2024-08-21 09:39:01 |    生物・医学
 東レは、ビニールハウスに被覆することで農作物の光合成に必要な可視光を透過し、ハウス内気温を上昇させる赤外光は遮蔽する農業用遮熱シートを開発した。

 同シートの効果により、農作物の高温に対するリスクの軽減と、ハウス内作業従事者の熱中症リスクの回避・軽減等の労働環境の改善が期待される。
 
 2025年春の本格販売を目指し、2024年7月から農業者へサンプルを提供し、モニター評価を開始する。

 近年の温暖化傾向により、ビニールハウス内が高温となる夏季の作型については、農作物の品質低下や収穫量の減少が顕在化している。特に、ハウストマトは夏季に裂果や着果不良といった高温障害が発生し、収穫量が減少する課題がある。
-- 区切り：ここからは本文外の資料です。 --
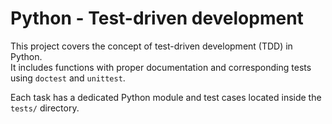 # Python - Test-driven development

This project covers the concept of test-driven development (TDD) in Python.  
It includes functions with proper documentation and corresponding tests using `doctest` and `unittest`.

Each task has a dedicated Python module and test cases located inside the `tests/` directory.
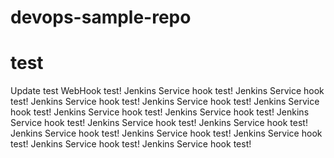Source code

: # devops-sample-repo

# test
Update test
WebHook test!
Jenkins Service hook test!
Jenkins Service hook test!
Jenkins Service hook test!
Jenkins Service hook test!
Jenkins Service hook test!
Jenkins Service hook test!
Jenkins Service hook test!
Jenkins Service hook test!
Jenkins Service hook test!
Jenkins Service hook test!
Jenkins Service hook test!
Jenkins Service hook test!
Jenkins Service hook test!
Jenkins Service hook test!
Jenkins Service hook test!
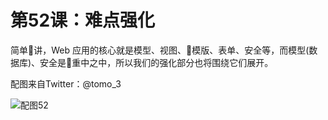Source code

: # 第52课：难点强化

简单讲，Web 应用的核心就是模型、视图、模版、表单、安全等，而模型(数据库)、安全是重中之中，所以我们的强化部分也将围绕它们展开。

配图来自Twitter：@tomo_3

![配图52](https://wiki.huihoo.com/images/2/2f/Devopsgirls52.png)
 東レでは、2018年から石川県と公益財団法人いしかわ農業総合支援機構、石川県内のトマト農家とともに「新たな遮熱資材を活用した高収益施設園芸モデル構築コンソーシアム」を組織し、農業用遮熱シートの開発と実証試験を進めてきた。

 コンソーシアムでは、東レが中心となり、可視光の透過性が高く、赤外光を吸収・反射する遮蔽性に優れた機能剤を見いだし、それを添加したフラットヤーン(フィルムを短冊状に裁断した糸)を開発した。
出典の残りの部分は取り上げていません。